The Undercards: Bulls Narrowly Avoid Perfecto As They Fall in AAA Championship
Sometimes you just have to tip your cap to a superior pitching performance. We just have to hope and pray, though, that one of those games doesn’t happen when everything is on the line. Unfortunately, that’s exactly what happened to the Bulls in the Triple-A Championship Game as the other teams’s near-perfection will simply resound in their heads as their failure.
Triple-A Championship Game: Omaha Storm Chasers (KCR) 2, Durham Bulls 1
After winning the International League title, the Bulls advanced to the one-game Triple-A Championship game, where they took on the Pacific Coast League champion Omaha Storm Chasers. It was going to be the last game of their season win or lose, and unfortunately it did not end well.
Jake Odorizzi got the start for the Bulls, and it worked out great for him for several reasons. First off, it’s nice to be the pitcher getting the nod for the equivalent of World Series Game 1 (especially when there’s no Game 2), and secondly, it was on the same day as inconsistent Rays starter Jerem Hellickson, meaning that Odorizzi’s next start may come five days from now in the major leagues after Hellickson allowed 5 runs in 2.2 innings to the Texas Rangers on Tuesday night. But once the game began, Odorizzi found the going much tougher. Odorizzi labored from the start, throwing 23 pitches in the first inning, and he wound up throwing 79 pitches in just 4 innings. But Odorizzi battled to hold the Storm Chasers to just one run on a Manny Pina RBI single in the second inning, working around 5 hits and a walk in his 4 frames, striking out 8 in the processs. It wasn’t his best effort, but he didn’t break and handed the ball off to J.D. Martin with the Bulls down just a run. That type of resilience in a key game was in sharp contrast to Hellickson’s implosion, and that can go unnoticed by the Rays.

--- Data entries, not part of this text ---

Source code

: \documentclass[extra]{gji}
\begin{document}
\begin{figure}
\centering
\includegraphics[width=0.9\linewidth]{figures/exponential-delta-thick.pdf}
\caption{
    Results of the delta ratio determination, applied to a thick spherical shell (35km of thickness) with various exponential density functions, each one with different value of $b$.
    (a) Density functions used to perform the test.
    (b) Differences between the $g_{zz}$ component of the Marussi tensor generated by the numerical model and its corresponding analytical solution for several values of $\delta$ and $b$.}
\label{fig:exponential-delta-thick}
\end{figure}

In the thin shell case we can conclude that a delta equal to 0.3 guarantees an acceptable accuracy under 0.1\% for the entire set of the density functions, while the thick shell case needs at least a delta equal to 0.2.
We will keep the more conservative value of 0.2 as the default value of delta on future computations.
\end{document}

Martin went the next 4 innings and did just as good as Odorizzi, allowing 1 run on 5 hits. He didn’t strike out a batter while walking one, but he forced 7 groundball outs and kept Omaha hitters off-balance like he did against IL hitters all season. An Irving Falu RBI single in the 6th was the only run allowed. But despite the best efforts of Odorizzi and Martin, the Bulls were behind 2-0 because Chris Dwyer was just too dominant on the other side. Dwyer stuck out 7 while tossing perfect ball over the first 6.2 innings before Tim Beckham finally broke it up with a single in the 7th. Beckham got to second base on a wild pitch, but Dwyer struck out Vince Belnome to end the threat. Dwyer went 7 innings allowing just that 1 hit, striking out 8 and walking none. The Bulls finally scored in the 8th as Leslie Anderson pinch-hit for Shelley Duncan and drilled a 2-run homer off Michael Mariot to make it 2-1. Then in the 9th, the Bulls mounted a rally with 2 outs, getting a Cole Figueroa single and a Beckham walk to put the tying run at second base. But Zach Jackson struck out Belnome once again to end it as the Storm Chasers won the Triple-A championship.

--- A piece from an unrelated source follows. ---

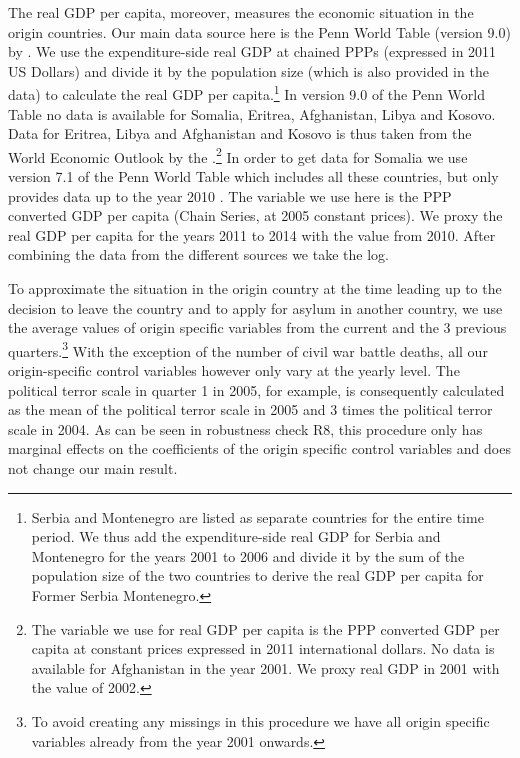\documentclass[11pt,a4paper]{scrartcl}
\begin{document}
The real GDP per capita, moreover, measures the economic situation in the origin countries. Our main data source here is the Penn World Table (version 9.0) by \textcite{PWT2015}. We use the expenditure-side real GDP at chained PPPs (expressed in 2011 US Dollars) and divide it by the population size (which is also provided in the data) to calculate the real GDP per capita.\footnote{Serbia and Montenegro are listed as separate countries for the entire time period. We thus add the expenditure-side real GDP for Serbia and Montenegro for the years 2001 to 2006 and divide it by the sum of the population size of the two countries to derive the real GDP per capita for Former Serbia Montenegro.} In version 9.0 of the Penn World Table no data is available for Somalia, Eritrea, Afghanistan, Libya and Kosovo. Data for Eritrea, Libya and Afghanistan and Kosovo is thus taken from the World Economic Outlook by the \textcite{IMF2017}.\footnote{The variable we use for real GDP per capita is the PPP converted GDP per capita at constant prices expressed in 2011 international dollars. No data is available for Afghanistan in the year 2001. We proxy real GDP in 2001 with the value of 2002.} In order to get data for Somalia we use version 7.1 of the Penn World Table which includes all these countries, but only provides data up to the year 2010 \parencite{PWT2012}. The variable we use here is the PPP converted GDP per capita (Chain Series, at 2005 constant prices). We proxy the real GDP per capita for the years 2011 to 2014 with the value from 2010. After combining the data from the different sources we take the log. 

To approximate the situation in the origin country at the time leading up to the decision to leave the country and to apply for asylum in another country, we use the average values of origin specific variables from the current and the 3 previous quarters.\footnote{To avoid creating any missings in this procedure we have all origin specific variables already from the year 2001 onwards.} With the exception of the number of civil war battle deaths, all our origin-specific control variables however only vary at the yearly level. The political terror scale in quarter 1 in 2005, for example, is consequently calculated as the mean of the political terror scale in 2005 and 3 times the political terror scale in 2004. As can be seen in robustness check R8, this procedure only has marginal effects on the coefficients of the origin specific control variables and does not change our main result. 
\end{document}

The Bulls won the International League championship, and this was just one game. This can’t put a damper on what was an outstanding season. Wil Myers and Chris Archer finished their developments on their way to big league success, Jake Odorizzi and Tim Beckham have done their best to solidify themselves as real big league options for next season, and veterans like J.D. Martin and Matt Buschmann pitched outstandingly to earn themselves a shot at the big leagues in Tampa Bay or elsewhere next year as well. The reverberations of this 2013 Durham Bulls season will be heard for a long time, and it may just change the course of the next several years for the Tampa Bay Rays.